──────── ENTRIES SUPPLIED ────────

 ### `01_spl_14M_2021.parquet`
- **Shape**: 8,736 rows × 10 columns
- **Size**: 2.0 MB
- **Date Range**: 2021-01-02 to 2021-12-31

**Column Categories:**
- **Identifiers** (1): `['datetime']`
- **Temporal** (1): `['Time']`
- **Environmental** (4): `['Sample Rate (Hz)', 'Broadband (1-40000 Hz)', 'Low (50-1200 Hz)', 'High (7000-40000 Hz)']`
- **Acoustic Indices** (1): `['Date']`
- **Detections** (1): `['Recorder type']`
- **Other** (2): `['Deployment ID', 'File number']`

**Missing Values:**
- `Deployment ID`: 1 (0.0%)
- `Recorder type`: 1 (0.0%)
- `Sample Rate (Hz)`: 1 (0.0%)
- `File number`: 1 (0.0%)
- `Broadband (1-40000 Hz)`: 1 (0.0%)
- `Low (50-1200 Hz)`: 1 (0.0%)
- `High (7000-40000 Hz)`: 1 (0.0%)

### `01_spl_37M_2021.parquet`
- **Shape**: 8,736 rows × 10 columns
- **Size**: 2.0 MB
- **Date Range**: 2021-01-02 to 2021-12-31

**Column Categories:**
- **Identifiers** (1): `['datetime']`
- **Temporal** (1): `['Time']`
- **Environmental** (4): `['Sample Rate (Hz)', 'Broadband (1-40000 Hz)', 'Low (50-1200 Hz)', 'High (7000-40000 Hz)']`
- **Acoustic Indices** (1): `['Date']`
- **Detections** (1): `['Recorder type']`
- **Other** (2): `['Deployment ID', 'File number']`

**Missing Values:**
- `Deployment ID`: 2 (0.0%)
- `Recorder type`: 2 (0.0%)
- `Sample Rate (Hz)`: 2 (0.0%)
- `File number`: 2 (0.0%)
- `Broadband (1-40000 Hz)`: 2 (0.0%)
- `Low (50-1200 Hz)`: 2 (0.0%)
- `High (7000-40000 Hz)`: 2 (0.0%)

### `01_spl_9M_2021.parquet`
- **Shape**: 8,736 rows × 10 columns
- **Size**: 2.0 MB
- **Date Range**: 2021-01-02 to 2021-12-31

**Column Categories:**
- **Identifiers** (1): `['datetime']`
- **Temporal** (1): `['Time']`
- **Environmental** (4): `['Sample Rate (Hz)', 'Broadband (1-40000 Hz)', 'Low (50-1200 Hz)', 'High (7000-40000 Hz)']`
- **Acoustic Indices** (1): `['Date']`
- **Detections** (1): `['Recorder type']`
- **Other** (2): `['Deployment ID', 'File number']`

────────

▸ **REQUIRED ACTION**:
From the first line to the last, return the data exactly.

▸ **RESPONSE AREA**:
 ### `01_spl_14M_2021.parquet`
- **Shape**: 8,736 rows × 10 columns
- **Size**: 2.0 MB
- **Date Range**: 2021-01-02 to 2021-12-31

**Column Categories:**
- **Identifiers** (1): `['datetime']`
- **Temporal** (1): `['Time']`
- **Environmental** (4): `['Sample Rate (Hz)', 'Broadband (1-40000 Hz)', 'Low (50-1200 Hz)', 'High (7000-40000 Hz)']`
- **Acoustic Indices** (1): `['Date']`
- **Detections** (1): `['Recorder type']`
- **Other** (2): `['Deployment ID', 'File number']`

**Missing Values:**
- `Deployment ID`: 1 (0.0%)
- `Recorder type`: 1 (0.0%)
- `Sample Rate (Hz)`: 1 (0.0%)
- `File number`: 1 (0.0%)
- `Broadband (1-40000 Hz)`: 1 (0.0%)
- `Low (50-1200 Hz)`: 1 (0.0%)
- `High (7000-40000 Hz)`: 1 (0.0%)

### `01_spl_37M_2021.parquet`
- **Shape**: 8,736 rows × 10 columns
- **Size**: 2.0 MB
- **Date Range**: 2021-01-02 to 2021-12-31

**Column Categories:**
- **Identifiers** (1): `['datetime']`
- **Temporal** (1): `['Time']`
- **Environmental** (4): `['Sample Rate (Hz)', 'Broadband (1-40000 Hz)', 'Low (50-1200 Hz)', 'High (7000-40000 Hz)']`
- **Acoustic Indices** (1): `['Date']`
- **Detections** (1): `['Recorder type']`
- **Other** (2): `['Deployment ID', 'File number']`

**Missing Values:**
- `Deployment ID`: 2 (0.0%)
- `Recorder type`: 2 (0.0%)
- `Sample Rate (Hz)`: 2 (0.0%)
- `File number`: 2 (0.0%)
- `Broadband (1-40000 Hz)`: 2 (0.0%)
- `Low (50-1200 Hz)`: 2 (0.0%)
- `High (7000-40000 Hz)`: 2 (0.0%)

### `01_spl_9M_2021.parquet`
- **Shape**: 8,736 rows × 10 columns
- **Size**: 2.0 MB
- **Date Range**: 2021-01-02 to 2021-12-31

**Column Categories:**
- **Identifiers** (1): `['datetime']`
- **Temporal** (1): `['Time']`
- **Environmental** (4): `['Sample Rate (Hz)', 'Broadband (1-40000 Hz)', 'Low (50-1200 Hz)', 'High (7000-40000 Hz)']`
- **Acoustic Indices** (1): `['Date']`
- **Detections** (1): `['Recorder type']`
- **Other** (2): `['Deployment ID', 'File number']`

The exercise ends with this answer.